Data to use Start Marker

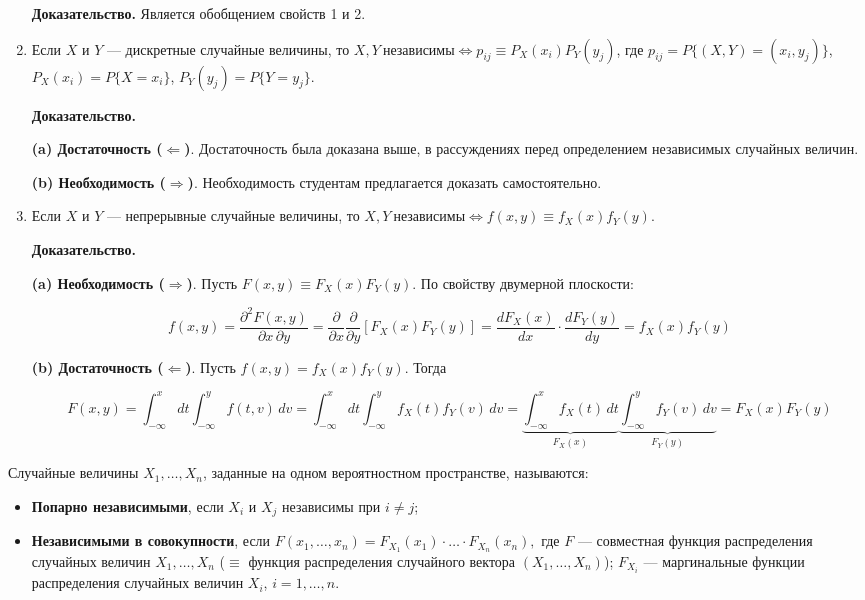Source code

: \begin{enumerate}
	\textbf{Доказательство.} Является обобщением свойств 1 и 2.
	
	\item Если \( X \) и \( Y \) — дискретные случайные величины, то $X, Y \ \text{независимы} \Leftrightarrow p_{ij} \equiv P_X(x_i) P_Y(y_j)$,\newline
	где \( p_{ij} = P\{ (X, Y) = (x_i, y_j) \} \), \( P_X(x_i) = P\{ X = x_i \} \), \( P_Y(y_j) = P\{ Y = y_j \} \).
	
	\textbf{Доказательство.}
	
	\textbf{(a) Достаточность (\( \Leftarrow \))}.  
	Достаточность была доказана выше, в рассуждениях перед определением независимых случайных величин.
	
	\textbf{(b) Необходимость (\( \Rightarrow \))}.  
	Необходимость студентам предлагается доказать самостоятельно.
	
	\item Если \( X \) и \( Y \) — непрерывные случайные величины, то $X, Y \ \text{независимы} \Leftrightarrow f(x, y) \equiv f_X(x) f_Y(y)$.
	
	\textbf{Доказательство.}
	
	\textbf{(a) Необходимость (\( \Rightarrow \))}.  
	Пусть \( F(x, y) \equiv F_X(x) F_Y(y) \). По свойству двумерной плоскости:
	
	\[
	f(x, y) = \frac{\partial^2 F(x, y)}{\partial x \, \partial y} = \frac{\partial}{\partial x} \frac{\partial}{\partial y} [F_X(x) F_Y(y)] = \frac{d F_X(x)}{dx} \cdot \frac{d F_Y(y)}{dy} = f_X(x) f_Y(y)
	\]
	
	\textbf{(b) Достаточность (\( \Leftarrow \))}.  
	Пусть \( f(x, y) = f_X(x) f_Y(y) \). Тогда
	
	\[
	F(x, y) = \int_{-\infty}^{x} dt \int_{-\infty}^{y} f(t, v) \, dv =
	\int_{-\infty}^{x} dt \int_{-\infty}^{y} f_X(t) f_Y(v) \, dv = \underbrace{\int_{-\infty}^{x} f_X(t) \, dt}_{F_X(x)} \underbrace{\int_{-\infty}^{y} f_Y(v) \, dv}_{F_Y(y)} = F_X(x) F_Y(y)
	\]
\end{enumerate}


Случайные величины \( X_1, \dots, X_n \), заданные на одном вероятностном пространстве, называются:
\begin{itemize}
	\item \textbf{Попарно независимыми}, если \( X_i \) и \( X_j \) независимы при \( i \neq j \);
	\item \textbf{Независимыми в совокупности}, если $
	F(x_1, \dots, x_n) = F_{X_1}(x_1) \cdot \dots \cdot F_{X_n}(x_n),$
	где \( F \) — совместная функция распределения случайных величин \( X_1, \dots, X_n \) ($\equiv$ функция распределения случайного вектора \( (X_1, \dots, X_n) \)); \( F_{X_i} \) — маргинальные функции распределения случайных величин \( X_i \), \( i = 1, \dots, n \).
\end{itemize}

Data to use End Marker

Task goal: Output the line that contains "Случайные величины \( X_1, \dots, X_n", followed by every later line in the listing, with no line omitted and none added.

Solution for this problem:
Случайные величины \( X_1, \dots, X_n \), заданные на одном вероятностном пространстве, называются:
\begin{itemize}
	\item \textbf{Попарно независимыми}, если \( X_i \) и \( X_j \) независимы при \( i \neq j \);
	\item \textbf{Независимыми в совокупности}, если $
	F(x_1, \dots, x_n) = F_{X_1}(x_1) \cdot \dots \cdot F_{X_n}(x_n),$
	где \( F \) — совместная функция распределения случайных величин \( X_1, \dots, X_n \) ($\equiv$ функция распределения случайного вектора \( (X_1, \dots, X_n) \)); \( F_{X_i} \) — маргинальные функции распределения случайных величин \( X_i \), \( i = 1, \dots, n \).
\end{itemize}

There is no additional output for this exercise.